◆ THE PROBLEM ◆
Please state how many lines in the records that follow include "parties", with no other output.

◆ RECORDS ◆

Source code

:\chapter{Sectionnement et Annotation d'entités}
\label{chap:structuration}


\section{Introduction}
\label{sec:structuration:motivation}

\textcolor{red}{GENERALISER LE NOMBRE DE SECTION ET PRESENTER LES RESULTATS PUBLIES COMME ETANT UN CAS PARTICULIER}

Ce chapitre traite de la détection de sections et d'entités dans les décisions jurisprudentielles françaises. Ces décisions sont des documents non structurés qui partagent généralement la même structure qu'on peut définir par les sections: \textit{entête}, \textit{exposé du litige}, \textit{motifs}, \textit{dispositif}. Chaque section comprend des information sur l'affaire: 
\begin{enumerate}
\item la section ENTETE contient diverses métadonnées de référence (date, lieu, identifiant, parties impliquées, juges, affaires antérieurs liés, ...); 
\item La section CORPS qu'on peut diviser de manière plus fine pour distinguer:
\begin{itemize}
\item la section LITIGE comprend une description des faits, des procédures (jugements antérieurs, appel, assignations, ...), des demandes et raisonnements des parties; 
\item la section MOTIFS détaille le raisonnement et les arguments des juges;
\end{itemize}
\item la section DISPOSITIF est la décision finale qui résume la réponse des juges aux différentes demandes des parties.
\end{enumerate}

◆ REPLY ◆
3